A theory of navigation in humans and other primates that utilizes hippocampal spatial view cells to navigate from landmark to landmark (633, 662, B16, 686). This is an alternative to navigation involving place cells, and does not require a spatial cognitive Euclidean map. Idiothetic update by head direction and whole body motion cells is part of the theory (633). Allocentric bearing to a landmark cells may also be involved in a related type of navigation (633).


A theory of how spatial view cells and hippocampal attractor networks are involved in the art of memory (the method of loci) (571, 595).


Hypertension and impaired memory: even moderate hypertension is associated with reduced hippocampal functional connectivity and impaired memory (625).


The storage capacity of autoassociation and pattern association networks with sparse representations and diluted connectivity (150, 154, 222, 228, 515, 545, 672, B12, B16, 686, 688).

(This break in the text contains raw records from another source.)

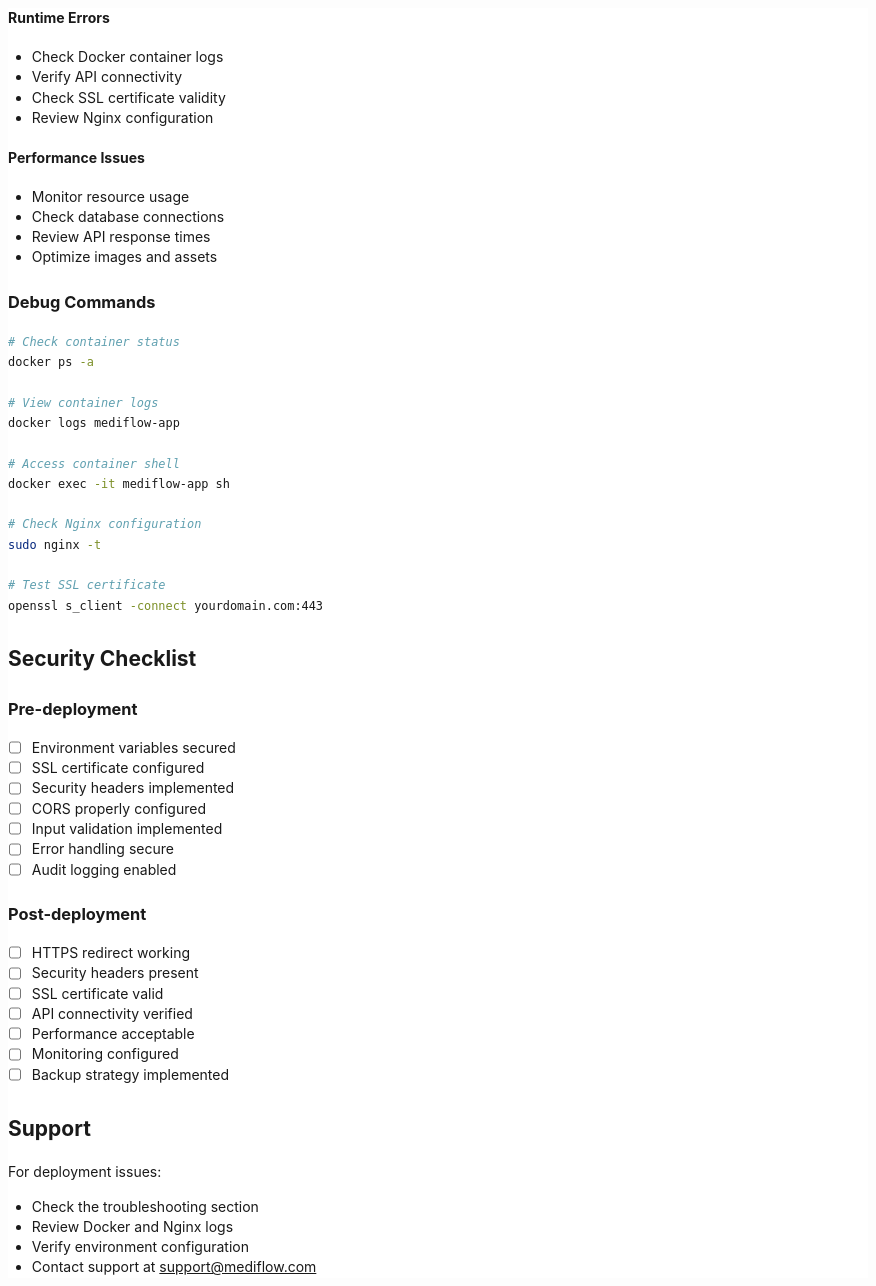 #### Runtime Errors
- Check Docker container logs
- Verify API connectivity
- Check SSL certificate validity
- Review Nginx configuration

#### Performance Issues
- Monitor resource usage
- Check database connections
- Review API response times
- Optimize images and assets

### Debug Commands
```bash
# Check container status
docker ps -a

# View container logs
docker logs mediflow-app

# Access container shell
docker exec -it mediflow-app sh

# Check Nginx configuration
sudo nginx -t

# Test SSL certificate
openssl s_client -connect yourdomain.com:443
```

## Security Checklist

### Pre-deployment
- [ ] Environment variables secured
- [ ] SSL certificate configured
- [ ] Security headers implemented
- [ ] CORS properly configured
- [ ] Input validation implemented
- [ ] Error handling secure
- [ ] Audit logging enabled

### Post-deployment
- [ ] HTTPS redirect working
- [ ] Security headers present
- [ ] SSL certificate valid
- [ ] API connectivity verified
- [ ] Performance acceptable
- [ ] Monitoring configured
- [ ] Backup strategy implemented

## Support

For deployment issues:
- Check the troubleshooting section
- Review Docker and Nginx logs
- Verify environment configuration
- Contact support at support@mediflow.com
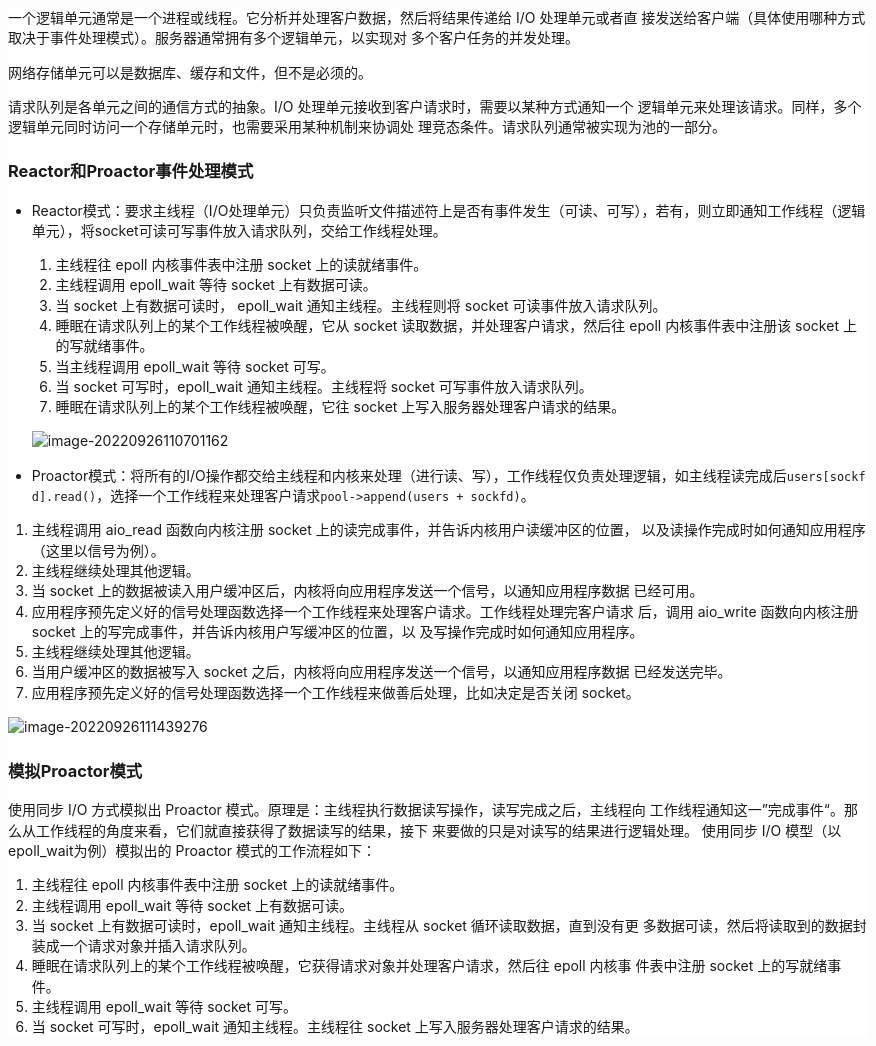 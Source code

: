 一个逻辑单元通常是一个进程或线程。它分析并处理客户数据，然后将结果传递给 I/O 处理单元或者直
接发送给客户端（具体使用哪种方式取决于事件处理模式）。服务器通常拥有多个逻辑单元，以实现对
多个客户任务的并发处理。

网络存储单元可以是数据库、缓存和文件，但不是必须的。

请求队列是各单元之间的通信方式的抽象。I/O 处理单元接收到客户请求时，需要以某种方式通知一个
逻辑单元来处理该请求。同样，多个逻辑单元同时访问一个存储单元时，也需要采用某种机制来协调处
理竞态条件。请求队列通常被实现为池的一部分。

### Reactor和Proactor事件处理模式

- Reactor模式：要求主线程（I/O处理单元）只负责监听文件描述符上是否有事件发生（可读、可写），若有，则立即通知工作线程（逻辑单元），将socket可读可写事件放入请求队列，交给工作线程处理。

  1. 主线程往 epoll 内核事件表中注册 socket 上的读就绪事件。
  2. 主线程调用 epoll_wait 等待 socket 上有数据可读。
  3. 当 socket 上有数据可读时， epoll_wait 通知主线程。主线程则将 socket 可读事件放入请求队列。
  4. 睡眠在请求队列上的某个工作线程被唤醒，它从 socket 读取数据，并处理客户请求，然后往 epoll
     内核事件表中注册该 socket 上的写就绪事件。
  5. 当主线程调用 epoll_wait 等待 socket 可写。
  6. 当 socket 可写时，epoll_wait 通知主线程。主线程将 socket 可写事件放入请求队列。
  7. 睡眠在请求队列上的某个工作线程被唤醒，它往 socket 上写入服务器处理客户请求的结果。

  ![image-20220926110701162](/static/images/202207/image-20220926110701162.png)

- Proactor模式：将所有的I/O操作都交给主线程和内核来处理（进行读、写），工作线程仅负责处理逻辑，如主线程读完成后`users[sockfd].read()`，选择一个工作线程来处理客户请求`pool->append(users + sockfd)`。

1. 主线程调用 aio_read 函数向内核注册 socket 上的读完成事件，并告诉内核用户读缓冲区的位置，
   以及读操作完成时如何通知应用程序（这里以信号为例）。
2. 主线程继续处理其他逻辑。
3. 当 socket 上的数据被读入用户缓冲区后，内核将向应用程序发送一个信号，以通知应用程序数据
   已经可用。
4. 应用程序预先定义好的信号处理函数选择一个工作线程来处理客户请求。工作线程处理完客户请求
   后，调用 aio_write 函数向内核注册 socket 上的写完成事件，并告诉内核用户写缓冲区的位置，以
   及写操作完成时如何通知应用程序。
5. 主线程继续处理其他逻辑。
6. 当用户缓冲区的数据被写入 socket 之后，内核将向应用程序发送一个信号，以通知应用程序数据
   已经发送完毕。
7. 应用程序预先定义好的信号处理函数选择一个工作线程来做善后处理，比如决定是否关闭 socket。

![image-20220926111439276](/static/images/202207/image-20220926111439276.png)

### 模拟Proactor模式

使用同步 I/O 方式模拟出 Proactor 模式。原理是：主线程执行数据读写操作，读写完成之后，主线程向
工作线程通知这一”完成事件“。那么从工作线程的角度来看，它们就直接获得了数据读写的结果，接下
来要做的只是对读写的结果进行逻辑处理。
使用同步 I/O 模型（以 epoll_wait为例）模拟出的 Proactor 模式的工作流程如下：

1. 主线程往 epoll 内核事件表中注册 socket 上的读就绪事件。
2. 主线程调用 epoll_wait 等待 socket 上有数据可读。
3. 当 socket 上有数据可读时，epoll_wait 通知主线程。主线程从 socket 循环读取数据，直到没有更
   多数据可读，然后将读取到的数据封装成一个请求对象并插入请求队列。
4. 睡眠在请求队列上的某个工作线程被唤醒，它获得请求对象并处理客户请求，然后往 epoll 内核事
   件表中注册 socket 上的写就绪事件。
5. 主线程调用 epoll_wait 等待 socket 可写。
6. 当 socket 可写时，epoll_wait 通知主线程。主线程往 socket 上写入服务器处理客户请求的结果。
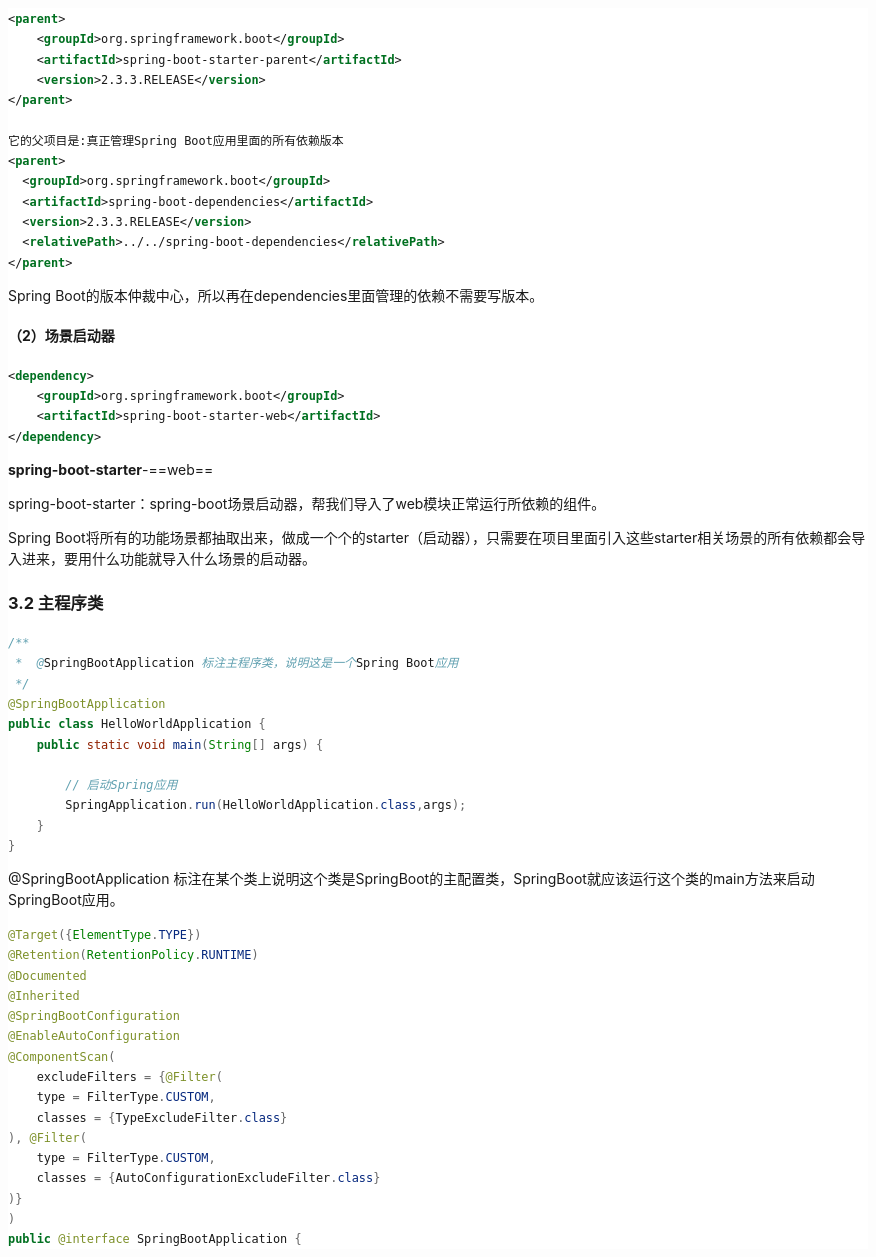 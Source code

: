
 ```xml
<parent>
    <groupId>org.springframework.boot</groupId>
    <artifactId>spring-boot-starter-parent</artifactId>
    <version>2.3.3.RELEASE</version>
</parent>

它的父项目是:真正管理Spring Boot应用里面的所有依赖版本
<parent>
  <groupId>org.springframework.boot</groupId>
  <artifactId>spring-boot-dependencies</artifactId>
  <version>2.3.3.RELEASE</version>
  <relativePath>../../spring-boot-dependencies</relativePath>
</parent>
```

Spring Boot的版本仲裁中心，所以再在dependencies里面管理的依赖不需要写版本。

#### （2）场景启动器

```xml
<dependency>
    <groupId>org.springframework.boot</groupId>
    <artifactId>spring-boot-starter-web</artifactId>
</dependency>
```

**spring-boot-starter**-==web==

​	spring-boot-starter：spring-boot场景启动器，帮我们导入了web模块正常运行所依赖的组件。

Spring Boot将所有的功能场景都抽取出来，做成一个个的starter（启动器），只需要在项目里面引入这些starter相关场景的所有依赖都会导入进来，要用什么功能就导入什么场景的启动器。

### 3.2 主程序类

```java
/**
 *  @SpringBootApplication 标注主程序类，说明这是一个Spring Boot应用
 */
@SpringBootApplication
public class HelloWorldApplication {
    public static void main(String[] args) {

        // 启动Spring应用
        SpringApplication.run(HelloWorldApplication.class,args);
    }
}
```

@SpringBootApplication 标注在某个类上说明这个类是SpringBoot的主配置类，SpringBoot就应该运行这个类的main方法来启动SpringBoot应用。

```java
@Target({ElementType.TYPE})
@Retention(RetentionPolicy.RUNTIME)
@Documented
@Inherited
@SpringBootConfiguration
@EnableAutoConfiguration
@ComponentScan(
    excludeFilters = {@Filter(
    type = FilterType.CUSTOM,
    classes = {TypeExcludeFilter.class}
), @Filter(
    type = FilterType.CUSTOM,
    classes = {AutoConfigurationExcludeFilter.class}
)}
)
public @interface SpringBootApplication {
```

The discovery that basal forebrain, probably cholinergic neurons, that project to the cortex, have responses to forebrain-decoded reward, aversive, and novel stimuli (144, 145, 146, 177, B7, B11). These are thought to play a role in keeping the cerebral cortex alert to potentially important stimuli, and reducing the adaptation of cortical neurons, and in facilitating memory consolidation (657, B12, B16). In humans the basal forebrain  and septal regions receive inputs from the medial orbitofrontal and anterior cingulate cortex (649, 657). Reduction in the performance of this system may contribute to some of the cognitive changes during aging (B8, B9, B12, 540).

 

Mechanisms involving synaptic facilitation that enable several items to be held simultaneously in short-term memory (523) and that may be useful in the syntax for language (537).

 

Information can be retrieved from biologically plausible attractor neuronal networks very rapidly (in approximately 2.5 time constants of the synapses) (with A.Treves and colleagues) (222, 235, 294, 689). This makes cortical computation with attractor networks possible (B8, B12, B16).


The effective connectivity of the human prefrontal cortex using the HCP-MMP human brain atlas has identified different systems involved in working memory (660). Inferior prefrontal regions have connectivity with the inferior temporal visual cortex and orbitofrontal cortex, are implicated in working memory for ‘what’ processing streams, and provide connectivity to language systems including 44, 45, 47l, TPOJ1 and STV. The dorsolateral prefrontal cortex regions that include area 46 have connectivity with parietal area 7 and somatosensory inferior parietal regions and are implicated in working memory for actions and planning. The dorsal prefrontal regions including 8Ad and 8Av have connectivity with visual regions of the inferior parietal cortex including PGs and PGi, and are implicated in visual and auditory top-down attention (660). The underlying computational mechanisms have been described (B16).